The Prisoner
Jae thinned her lips and looked determined. ‘He’s got other things on his mind right now. But I’m growing up and he’s short of labourers on the farm. So Daddy can like it or lump it, but I am going to carry on seeing you.’
*
After Jae left, Marc realised he was madly in love with Jae and found it scary that someone else had such power over his emotions.
Had Marc punched Lanier out, the other orphans would have regarded him as a conquering hero, or at least showed the kind of reverence his physical dominance deserved. But beating Lanier senseless, then spending three hours snivelling and staring into space had earned Marc loony status instead.

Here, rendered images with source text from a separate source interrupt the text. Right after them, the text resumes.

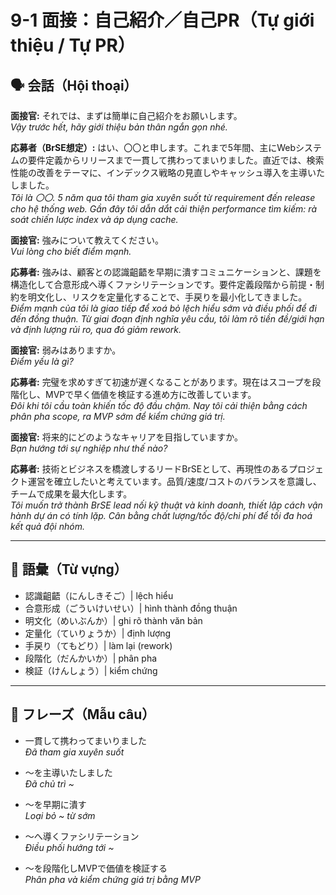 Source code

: # 9-1 面接：自己紹介／自己PR（Tự giới thiệu / Tự PR）

## 🗣️ 会話（Hội thoại）

**面接官:** それでは、まずは簡単に自己紹介をお願いします。  
*Vậy trước hết, hãy giới thiệu bản thân ngắn gọn nhé.*  

**応募者（BrSE想定）:** はい、〇〇と申します。これまで5年間、主にWebシステムの要件定義からリリースまで一貫して携わってまいりました。直近では、検索性能の改善をテーマに、インデックス戦略の見直しやキャッシュ導入を主導いたしました。  
*Tôi là 〇〇. 5 năm qua tôi tham gia xuyên suốt từ requirement đến release cho hệ thống web. Gần đây tôi dẫn dắt cải thiện performance tìm kiếm: rà soát chiến lược index và áp dụng cache.*  

**面接官:** 強みについて教えてください。  
*Vui lòng cho biết điểm mạnh.*  

**応募者:** 強みは、顧客との認識齟齬を早期に潰すコミュニケーションと、課題を構造化して合意形成へ導くファシリテーションです。要件定義段階から前提・制約を明文化し、リスクを定量化することで、手戻りを最小化してきました。  
*Điểm mạnh của tôi là giao tiếp để xoá bỏ lệch hiểu sớm và điều phối để đi đến đồng thuận. Từ giai đoạn định nghĩa yêu cầu, tôi làm rõ tiền đề/giới hạn và định lượng rủi ro, qua đó giảm rework.*  

**面接官:** 弱みはありますか。  
*Điểm yếu là gì?*  

**応募者:** 完璧を求めすぎて初速が遅くなることがあります。現在はスコープを段階化し、MVPで早く価値を検証する進め方に改善しています。  
*Đôi khi tôi cầu toàn khiến tốc độ đầu chậm. Nay tôi cải thiện bằng cách phân pha scope, ra MVP sớm để kiểm chứng giá trị.*  

**面接官:** 将来的にどのようなキャリアを目指していますか。  
*Bạn hướng tới sự nghiệp như thế nào?*  

**応募者:** 技術とビジネスを橋渡しするリードBrSEとして、再現性のあるプロジェクト運営を確立したいと考えています。品質/速度/コストのバランスを意識し、チームで成果を最大化します。  
*Tôi muốn trở thành BrSE lead nối kỹ thuật và kinh doanh, thiết lập cách vận hành dự án có tính lặp. Cân bằng chất lượng/tốc độ/chi phí để tối đa hoá kết quả đội nhóm.*  

---

## 📖 語彙（Từ vựng）

- 認識齟齬（にんしきそご）| lệch hiểu  
- 合意形成（ごういけいせい）| hình thành đồng thuận  
- 明文化（めいぶんか）| ghi rõ thành văn bản  
- 定量化（ていりょうか）| định lượng  
- 手戻り（てもどり）| làm lại (rework)  
- 段階化（だんかいか）| phân pha  
- 検証（けんしょう）| kiểm chứng  

---

## 📝 フレーズ（Mẫu câu）

- 一貫して携わってまいりました  
  *Đã tham gia xuyên suốt*  

- ～を主導いたしました  
  *Đã chủ trì ~*  

- ～を早期に潰す  
  *Loại bỏ ~ từ sớm*  

- ～へ導くファシリテーション  
  *Điều phối hướng tới ~*  

- ～を段階化しMVPで価値を検証する  
  *Phân pha và kiểm chứng giá trị bằng MVP*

Even his ultra-loyal bunkmate Jacques didn’t know what to say.
The next morning on Morel’s farm passed as normal, but at lunchtime Jae told Marc to have lunch with her at the main house, rather than hiding out by the pond.
‘Will I live?’ Marc asked warily.
Jae shrugged. ‘Daddy’s eyes didn’t bulge much when he asked me to fetch you.’
After they’d stripped wellies and washed hands in the boot room, the Morels’ cook served Marc and Jae chicken and wild mushrooms, cooked in wine and served with boiled potatoes.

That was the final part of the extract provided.